Die bequeme Ausrede lautet wie immer Weltmarkt, Krise, Krieg, Unsicherheit. Natürlich spielen Rohölpreis, Dollar und geopolitische Spannungen eine Rolle. Die Eskalation rund um Iran hat die Energiemärkte in Europa erneut unter Druck gesetzt und selbst die Bundesregierung spricht inzwischen von Maßnahmen gegen sprunghafte Preissteigerungen an Tankstellen. Aber wer daraus ableiten will, Deutschland sei bloß ein ahnungsloses Opfer der Weltlage verschweigt den entscheidenden Punkt. In Deutschland wird nicht nur teurer eingekauft, in Deutschland wird auf hohe Preise noch einmal ein besonders schwerer staatlicher Rucksack geschnallt.

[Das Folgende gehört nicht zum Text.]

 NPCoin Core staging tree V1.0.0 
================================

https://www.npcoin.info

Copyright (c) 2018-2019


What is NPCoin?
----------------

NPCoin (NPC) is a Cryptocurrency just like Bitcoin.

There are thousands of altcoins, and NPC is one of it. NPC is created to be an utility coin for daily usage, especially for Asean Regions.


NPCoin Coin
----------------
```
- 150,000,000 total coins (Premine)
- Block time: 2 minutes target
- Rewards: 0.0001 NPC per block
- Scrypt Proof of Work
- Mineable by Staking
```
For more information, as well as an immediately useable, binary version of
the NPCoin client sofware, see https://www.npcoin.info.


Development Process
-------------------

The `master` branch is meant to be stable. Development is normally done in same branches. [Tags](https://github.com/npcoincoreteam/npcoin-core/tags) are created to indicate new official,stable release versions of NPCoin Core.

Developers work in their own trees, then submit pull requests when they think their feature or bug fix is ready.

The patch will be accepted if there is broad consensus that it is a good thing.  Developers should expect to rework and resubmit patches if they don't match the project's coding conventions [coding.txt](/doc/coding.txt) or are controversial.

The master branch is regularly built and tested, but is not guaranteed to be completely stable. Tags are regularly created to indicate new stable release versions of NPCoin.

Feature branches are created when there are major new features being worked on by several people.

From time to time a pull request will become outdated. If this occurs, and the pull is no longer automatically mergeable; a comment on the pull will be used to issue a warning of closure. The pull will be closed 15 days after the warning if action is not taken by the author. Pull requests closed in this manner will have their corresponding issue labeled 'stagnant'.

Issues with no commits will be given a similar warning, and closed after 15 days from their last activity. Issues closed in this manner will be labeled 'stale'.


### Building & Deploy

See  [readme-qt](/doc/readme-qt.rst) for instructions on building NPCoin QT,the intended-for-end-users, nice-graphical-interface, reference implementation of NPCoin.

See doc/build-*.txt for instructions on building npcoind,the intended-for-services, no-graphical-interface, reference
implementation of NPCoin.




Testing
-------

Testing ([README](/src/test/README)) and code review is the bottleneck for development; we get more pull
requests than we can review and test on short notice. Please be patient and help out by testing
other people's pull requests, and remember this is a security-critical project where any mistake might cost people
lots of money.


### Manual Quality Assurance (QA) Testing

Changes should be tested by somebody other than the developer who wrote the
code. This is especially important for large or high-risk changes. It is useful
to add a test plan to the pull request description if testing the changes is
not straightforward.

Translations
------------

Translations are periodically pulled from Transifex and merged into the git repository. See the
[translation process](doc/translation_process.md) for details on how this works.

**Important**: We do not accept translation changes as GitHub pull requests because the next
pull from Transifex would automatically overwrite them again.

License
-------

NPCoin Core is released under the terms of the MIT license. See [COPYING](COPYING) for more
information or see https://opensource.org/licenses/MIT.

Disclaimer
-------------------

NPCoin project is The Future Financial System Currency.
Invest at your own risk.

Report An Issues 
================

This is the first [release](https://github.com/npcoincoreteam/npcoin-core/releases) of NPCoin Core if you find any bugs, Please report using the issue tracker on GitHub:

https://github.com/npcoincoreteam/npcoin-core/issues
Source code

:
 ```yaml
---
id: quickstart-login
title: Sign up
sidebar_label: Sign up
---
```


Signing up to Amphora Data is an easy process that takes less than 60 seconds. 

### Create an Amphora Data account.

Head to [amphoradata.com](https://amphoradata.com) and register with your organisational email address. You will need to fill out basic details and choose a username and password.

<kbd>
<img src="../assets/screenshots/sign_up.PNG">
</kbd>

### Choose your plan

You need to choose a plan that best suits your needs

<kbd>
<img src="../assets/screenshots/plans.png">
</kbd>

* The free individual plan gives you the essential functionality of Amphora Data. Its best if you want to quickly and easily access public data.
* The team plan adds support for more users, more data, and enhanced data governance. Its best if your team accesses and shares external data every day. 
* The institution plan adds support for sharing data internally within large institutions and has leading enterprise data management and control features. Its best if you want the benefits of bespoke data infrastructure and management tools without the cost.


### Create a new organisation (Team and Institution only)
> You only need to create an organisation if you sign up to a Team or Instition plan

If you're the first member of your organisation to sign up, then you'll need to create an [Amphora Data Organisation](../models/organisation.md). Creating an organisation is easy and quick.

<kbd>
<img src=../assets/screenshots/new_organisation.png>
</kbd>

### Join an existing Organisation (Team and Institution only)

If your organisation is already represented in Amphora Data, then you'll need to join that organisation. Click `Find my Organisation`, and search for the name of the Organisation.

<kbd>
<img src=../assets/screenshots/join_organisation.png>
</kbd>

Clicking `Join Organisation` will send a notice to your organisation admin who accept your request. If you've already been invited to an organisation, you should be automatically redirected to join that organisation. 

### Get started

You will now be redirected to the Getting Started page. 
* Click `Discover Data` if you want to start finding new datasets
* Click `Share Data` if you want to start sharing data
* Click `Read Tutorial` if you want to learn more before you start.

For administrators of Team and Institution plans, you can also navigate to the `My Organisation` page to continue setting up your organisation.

Der deutsche Staat verdient an jedem Liter kräftig mit. Laut Zoll beträgt die Energiesteuer auf unverbleites Benzin 654,50 Euro je 1.000 Liter, auf Diesel 470,40 Euro je 1.000 Liter. Dazu kommen 19 Prozent Mehrwertsteuer. Obendrauf wirkt seit Jahren die nationale CO₂-Bepreisung, die nach Angaben von Destatis zum 1. Januar 2026 von 55 Euro auf einen Korridor zwischen 55 und 65 Euro pro Tonne angehoben wurde. Der ADAC erklärt, dass genau diese CO₂-Abgabe das Tanken weiter verteuert und 2026 erneut nach oben drückt. Das ist der Kern der deutschen Preiskatastrophe, nicht irgendein dunkler Zauber, sondern eine politisch gebaute Abgabenmaschine.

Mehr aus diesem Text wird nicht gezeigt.